Surface équivalente topographique

En Europe, pour obtenir les aides de la Politique agricole commune qui intègre peu à peu l'écoconditionnalité et le contrôle de conditionnalité sur le domaine des bonnes conditions agricoles et environnementales (BCAE), les agriculteurs doivent justifier d'une certaine prise en compte de l'environnement dans leur activité. Ceci fait notamment suite à la suppression de la jachère obligatoire et avec l'objectif de restaurer la qualité des paysages agricoles et de contribuer au bon état écologique des bassins versant et de l'eau en 2015-2017.
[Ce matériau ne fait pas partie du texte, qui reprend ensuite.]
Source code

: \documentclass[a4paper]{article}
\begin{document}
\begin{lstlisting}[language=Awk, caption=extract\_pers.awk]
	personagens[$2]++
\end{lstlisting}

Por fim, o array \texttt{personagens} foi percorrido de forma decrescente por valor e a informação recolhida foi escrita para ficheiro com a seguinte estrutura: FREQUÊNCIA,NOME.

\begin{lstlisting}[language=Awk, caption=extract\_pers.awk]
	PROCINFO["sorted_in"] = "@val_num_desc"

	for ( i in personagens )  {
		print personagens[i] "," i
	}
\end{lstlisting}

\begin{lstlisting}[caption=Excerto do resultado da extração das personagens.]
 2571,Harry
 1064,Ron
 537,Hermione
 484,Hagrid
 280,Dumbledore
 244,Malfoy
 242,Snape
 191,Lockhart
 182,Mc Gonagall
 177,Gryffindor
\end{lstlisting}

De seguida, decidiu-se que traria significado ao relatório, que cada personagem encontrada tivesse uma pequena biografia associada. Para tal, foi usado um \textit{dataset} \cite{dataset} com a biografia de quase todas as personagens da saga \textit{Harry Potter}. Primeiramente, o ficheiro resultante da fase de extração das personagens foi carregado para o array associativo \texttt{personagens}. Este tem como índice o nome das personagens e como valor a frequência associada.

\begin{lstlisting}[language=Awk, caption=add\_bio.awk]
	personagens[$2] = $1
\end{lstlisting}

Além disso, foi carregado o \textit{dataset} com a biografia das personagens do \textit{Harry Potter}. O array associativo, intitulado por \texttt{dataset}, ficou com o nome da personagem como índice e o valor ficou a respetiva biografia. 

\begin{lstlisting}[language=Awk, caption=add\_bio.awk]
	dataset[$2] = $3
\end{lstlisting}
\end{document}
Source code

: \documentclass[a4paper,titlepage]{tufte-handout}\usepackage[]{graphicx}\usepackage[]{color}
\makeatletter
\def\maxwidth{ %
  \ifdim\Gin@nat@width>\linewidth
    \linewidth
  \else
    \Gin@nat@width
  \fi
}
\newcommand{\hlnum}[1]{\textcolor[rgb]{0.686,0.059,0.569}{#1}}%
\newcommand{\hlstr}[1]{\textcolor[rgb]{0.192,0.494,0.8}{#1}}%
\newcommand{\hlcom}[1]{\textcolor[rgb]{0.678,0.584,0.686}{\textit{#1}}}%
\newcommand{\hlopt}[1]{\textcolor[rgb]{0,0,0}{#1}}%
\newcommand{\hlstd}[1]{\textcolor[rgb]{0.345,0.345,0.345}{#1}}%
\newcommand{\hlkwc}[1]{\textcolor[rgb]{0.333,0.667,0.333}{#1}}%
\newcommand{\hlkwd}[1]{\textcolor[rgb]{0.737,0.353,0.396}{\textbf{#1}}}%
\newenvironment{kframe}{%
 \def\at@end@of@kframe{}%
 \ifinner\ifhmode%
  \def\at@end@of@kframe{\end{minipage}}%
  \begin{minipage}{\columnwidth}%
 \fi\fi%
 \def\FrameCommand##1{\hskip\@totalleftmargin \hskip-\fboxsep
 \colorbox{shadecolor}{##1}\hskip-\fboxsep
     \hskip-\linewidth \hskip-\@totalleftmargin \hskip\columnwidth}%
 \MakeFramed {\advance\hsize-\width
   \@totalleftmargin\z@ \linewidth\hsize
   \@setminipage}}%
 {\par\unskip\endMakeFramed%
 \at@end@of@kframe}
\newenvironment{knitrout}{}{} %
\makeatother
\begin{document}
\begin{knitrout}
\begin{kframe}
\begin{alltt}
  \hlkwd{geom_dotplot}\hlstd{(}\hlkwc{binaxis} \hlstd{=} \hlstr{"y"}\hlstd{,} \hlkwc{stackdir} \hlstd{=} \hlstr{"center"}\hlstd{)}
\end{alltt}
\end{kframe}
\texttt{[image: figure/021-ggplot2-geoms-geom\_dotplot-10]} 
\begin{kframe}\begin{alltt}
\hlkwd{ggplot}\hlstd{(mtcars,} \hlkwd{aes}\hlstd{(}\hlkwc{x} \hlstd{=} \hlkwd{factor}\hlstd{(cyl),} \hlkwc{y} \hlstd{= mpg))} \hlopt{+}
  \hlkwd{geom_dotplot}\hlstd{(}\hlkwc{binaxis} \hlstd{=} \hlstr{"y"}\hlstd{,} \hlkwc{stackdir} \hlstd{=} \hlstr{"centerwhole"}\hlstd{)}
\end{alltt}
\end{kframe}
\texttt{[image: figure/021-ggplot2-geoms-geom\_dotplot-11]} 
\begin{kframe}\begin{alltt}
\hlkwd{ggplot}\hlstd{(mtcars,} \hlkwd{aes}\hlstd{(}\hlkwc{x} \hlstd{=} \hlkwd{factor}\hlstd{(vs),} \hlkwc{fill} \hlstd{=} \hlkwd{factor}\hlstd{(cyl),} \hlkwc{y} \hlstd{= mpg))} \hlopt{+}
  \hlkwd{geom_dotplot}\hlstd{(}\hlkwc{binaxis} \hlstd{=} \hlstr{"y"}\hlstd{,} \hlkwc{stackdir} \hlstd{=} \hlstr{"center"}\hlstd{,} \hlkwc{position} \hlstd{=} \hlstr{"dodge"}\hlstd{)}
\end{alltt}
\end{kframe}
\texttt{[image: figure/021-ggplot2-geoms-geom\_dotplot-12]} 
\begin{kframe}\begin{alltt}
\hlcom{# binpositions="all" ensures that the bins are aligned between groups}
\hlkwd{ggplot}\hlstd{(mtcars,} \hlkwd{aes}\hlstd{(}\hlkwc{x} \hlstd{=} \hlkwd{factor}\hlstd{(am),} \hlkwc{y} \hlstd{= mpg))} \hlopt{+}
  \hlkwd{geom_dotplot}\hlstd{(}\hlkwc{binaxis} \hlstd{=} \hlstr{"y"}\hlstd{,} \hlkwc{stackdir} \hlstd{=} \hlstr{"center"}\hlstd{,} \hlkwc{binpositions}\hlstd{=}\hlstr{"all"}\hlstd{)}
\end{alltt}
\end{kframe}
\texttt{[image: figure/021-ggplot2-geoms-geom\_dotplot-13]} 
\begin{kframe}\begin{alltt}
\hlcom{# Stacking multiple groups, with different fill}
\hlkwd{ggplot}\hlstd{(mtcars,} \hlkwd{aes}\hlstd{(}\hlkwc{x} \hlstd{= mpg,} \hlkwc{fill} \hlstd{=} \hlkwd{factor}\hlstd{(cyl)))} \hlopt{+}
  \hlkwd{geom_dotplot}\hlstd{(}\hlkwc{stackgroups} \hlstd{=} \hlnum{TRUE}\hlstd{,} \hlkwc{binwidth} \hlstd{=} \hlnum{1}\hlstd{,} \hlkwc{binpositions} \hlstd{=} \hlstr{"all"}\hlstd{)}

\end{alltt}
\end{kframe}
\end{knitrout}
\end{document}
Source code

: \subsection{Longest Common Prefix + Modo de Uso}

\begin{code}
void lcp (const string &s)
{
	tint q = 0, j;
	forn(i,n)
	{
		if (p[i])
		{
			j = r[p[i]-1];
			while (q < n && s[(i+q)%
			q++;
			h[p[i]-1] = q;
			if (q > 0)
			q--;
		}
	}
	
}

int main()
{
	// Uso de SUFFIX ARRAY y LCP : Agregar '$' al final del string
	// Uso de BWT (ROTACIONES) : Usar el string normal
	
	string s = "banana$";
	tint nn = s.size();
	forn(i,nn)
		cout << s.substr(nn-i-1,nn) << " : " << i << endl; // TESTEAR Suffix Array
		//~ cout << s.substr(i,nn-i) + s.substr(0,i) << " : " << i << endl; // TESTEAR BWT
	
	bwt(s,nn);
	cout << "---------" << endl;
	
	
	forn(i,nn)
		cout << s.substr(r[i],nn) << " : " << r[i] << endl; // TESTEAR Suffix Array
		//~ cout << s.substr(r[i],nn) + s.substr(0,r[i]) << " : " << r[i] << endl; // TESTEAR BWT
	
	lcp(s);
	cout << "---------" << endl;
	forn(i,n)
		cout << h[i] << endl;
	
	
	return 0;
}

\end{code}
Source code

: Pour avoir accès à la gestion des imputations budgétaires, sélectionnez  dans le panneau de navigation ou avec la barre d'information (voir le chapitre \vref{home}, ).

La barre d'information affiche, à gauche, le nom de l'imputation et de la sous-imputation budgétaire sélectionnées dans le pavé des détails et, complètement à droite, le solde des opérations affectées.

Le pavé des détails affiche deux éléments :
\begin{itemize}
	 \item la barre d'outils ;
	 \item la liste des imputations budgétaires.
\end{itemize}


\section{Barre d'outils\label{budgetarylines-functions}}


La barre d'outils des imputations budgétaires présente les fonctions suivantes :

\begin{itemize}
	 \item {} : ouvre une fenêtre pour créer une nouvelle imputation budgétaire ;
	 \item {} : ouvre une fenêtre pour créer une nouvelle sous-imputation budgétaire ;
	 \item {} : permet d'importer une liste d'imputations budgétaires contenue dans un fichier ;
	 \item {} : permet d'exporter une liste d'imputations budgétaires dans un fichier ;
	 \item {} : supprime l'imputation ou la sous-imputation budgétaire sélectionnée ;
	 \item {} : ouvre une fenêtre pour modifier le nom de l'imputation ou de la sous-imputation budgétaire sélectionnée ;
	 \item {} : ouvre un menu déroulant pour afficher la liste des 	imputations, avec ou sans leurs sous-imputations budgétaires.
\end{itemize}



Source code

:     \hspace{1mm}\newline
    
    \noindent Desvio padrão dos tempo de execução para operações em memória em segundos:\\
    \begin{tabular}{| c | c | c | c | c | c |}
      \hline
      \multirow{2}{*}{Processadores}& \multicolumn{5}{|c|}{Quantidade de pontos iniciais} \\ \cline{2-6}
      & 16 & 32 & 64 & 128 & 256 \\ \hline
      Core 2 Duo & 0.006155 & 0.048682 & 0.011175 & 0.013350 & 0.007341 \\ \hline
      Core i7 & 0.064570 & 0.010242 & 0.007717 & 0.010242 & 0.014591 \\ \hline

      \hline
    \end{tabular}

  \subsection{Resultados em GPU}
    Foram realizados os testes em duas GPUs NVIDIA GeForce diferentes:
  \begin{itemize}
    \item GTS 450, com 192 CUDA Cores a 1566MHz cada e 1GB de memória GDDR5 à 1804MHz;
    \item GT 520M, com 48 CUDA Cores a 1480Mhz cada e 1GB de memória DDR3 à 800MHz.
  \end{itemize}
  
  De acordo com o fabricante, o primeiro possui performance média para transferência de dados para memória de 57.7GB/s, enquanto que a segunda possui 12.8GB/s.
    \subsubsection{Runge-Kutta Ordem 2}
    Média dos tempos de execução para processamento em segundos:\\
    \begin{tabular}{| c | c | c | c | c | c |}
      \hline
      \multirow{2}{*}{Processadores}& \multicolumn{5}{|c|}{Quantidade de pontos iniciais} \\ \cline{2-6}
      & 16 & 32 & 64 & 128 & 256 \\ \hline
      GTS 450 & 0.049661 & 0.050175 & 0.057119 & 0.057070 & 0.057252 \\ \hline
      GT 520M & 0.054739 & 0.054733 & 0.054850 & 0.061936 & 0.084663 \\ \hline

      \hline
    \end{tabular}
Pour stopper la régression des éléments semi-naturels des paysages agricoles et de la biodiversité qu'ils abritaient, et pour conserver un seuil minimal de naturalité paysagère, le nouveau système de la Politique agricole commune (PAC), en échange de ses aides (écoconditionnalité) autorise la « conversion » de certains « objets » naturels du paysages (« surface d’intérêt écologique » telles que surfaces couvertes par des haies, talus, mares, murets de pierres sèches, arbres isolés, lisières…) en équivalent d'une surface topographique. Les États-membres déterminent un pourcentage minimal de la SAU en « surface équivalente topographique » (SET), obligatoire pour avoir le droit de toucher les primes et aides de la PAC. En France il devrait évoluer de 3 à 7 % en quelques années.
Les haies bocagères, parmi de nombreux autres services écosystémiques et agronomiques fournissent une protection contre le vent et le soleil, appréciée des animaux d'élevage dont la santé et la productivité sont ainsi améliorées.
Exemple de haie monospécifique (saules) associée à des fascines, spécifiquement destinée à lutter contre l'érosion des sols. Elle est positionnée perpendiculairement au sens de la pente. (Pas-de-Calais). Le saule présente l'avantage d'une croissance rapide, et peut rapidement fournir des branches réutilisables pour le même usage. Il est recommandé de conserver une certaine diversité génétique dans la haie
Les réseaux de haies vives et diversifiées, de talus, fossés et bandes enherbées présentent un grand intérêt écopaysager. Ils abritent de nombreux auxiliaires de l'agriculture utiles contre les ravageurs des cultures. Ils contribuent à la cohérence de la trame verte et bleue.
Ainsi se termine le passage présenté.